◆ PROBLEM TO SOLVE
Find the lines below that contain the string "evidence", count them, and give only the number.

◆ Dataset entries
***

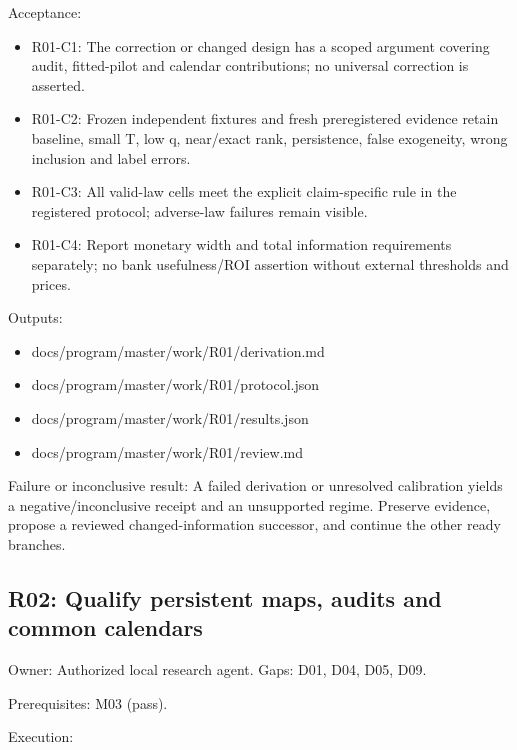 \documentclass[
  11pt,
  a4paper,
]{article}
\providecommand{\tightlist}{%
  \setlength{\itemsep}{0pt}\setlength{\parskip}{0pt}}
\begin{document}
Acceptance:

\begin{itemize}
\tightlist
\item
  R01-C1: The correction or changed design has a scoped argument
  covering audit, fitted-pilot and calendar contributions; no universal
  correction is asserted.
\item
  R01-C2: Frozen independent fixtures and fresh preregistered evidence
  retain baseline, small T, low q, near/exact rank, persistence, false
  exogeneity, wrong inclusion and label errors.
\item
  R01-C3: All valid-law cells meet the explicit claim-specific rule in
  the registered protocol; adverse-law failures remain visible.
\item
  R01-C4: Report monetary width and total information requirements
  separately; no bank usefulness/ROI assertion without external
  thresholds and prices.
\end{itemize}

Outputs:

\begin{itemize}
\tightlist
\item
  docs/program/master/work/R01/derivation.md
\item
  docs/program/master/work/R01/protocol.json
\item
  docs/program/master/work/R01/results.json
\item
  docs/program/master/work/R01/review.md
\end{itemize}

Failure or inconclusive result: A failed derivation or unresolved
calibration yields a negative/inconclusive receipt and an unsupported
regime. Preserve evidence, propose a reviewed changed-information
successor, and continue the other ready branches.

\hypertarget{r02-qualify-persistent-maps-audits-and-common-calendars}{%
\subsection{R02: Qualify persistent maps, audits and common
calendars}\label{r02-qualify-persistent-maps-audits-and-common-calendars}}

Owner: Authorized local research agent. Gaps: D01, D04, D05, D09.

Prerequisites: M03 (pass).

Execution:
\end{document}
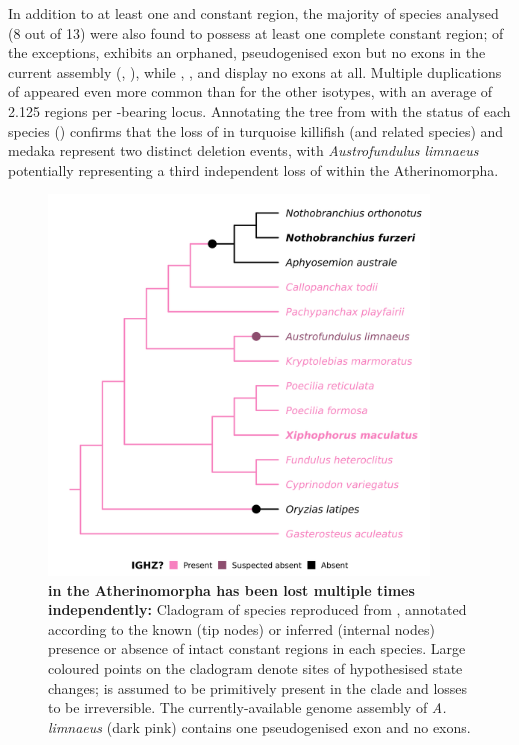 In addition to at least one  and  constant region, the majority of species analysed (8 out of 13) were also found to possess at least one complete  constant region; of the exceptions,  exhibits an orphaned, pseudogenised  exon but no \cz exons in the current assembly (, ), while , , \Nfu and  display no  exons at all. Multiple duplications of  appeared even more common than for the other isotypes, with an average of 2.125 regions per -bearing locus. Annotating the tree from  with the  status of each species () confirms that the loss of  in turquoise killifish (and related species) and medaka represent two distinct deletion events, with \textit{Austrofundulus limnaeus} potentially representing a third independent loss of  within the Atherinomorpha.

\begin{figure}
\centering
\includegraphics[width=0.9\textwidth]{_Figures/png/species-tree-large-ighz}
\caption[ in the Atherinomorpha has been lost multiple times independently]{\textbf{ in the Atherinomorpha has been lost multiple times independently:} Cladogram of species reproduced from , annotated according to the known (tip nodes) or inferred (internal nodes) presence or absence of intact  constant regions in each species. Large coloured points on the cladogram denote sites of hypothesised state changes;  is assumed to be primitively present in the clade and losses to be irreversible. The currently-available genome assembly of \textit{A. limnaeus} (dark pink) contains one pseudogenised  exon and no \cz{} exons.}
\label{fig:species-tree-large-ighz}
\end{figure}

***

◆ TASK RESULT
2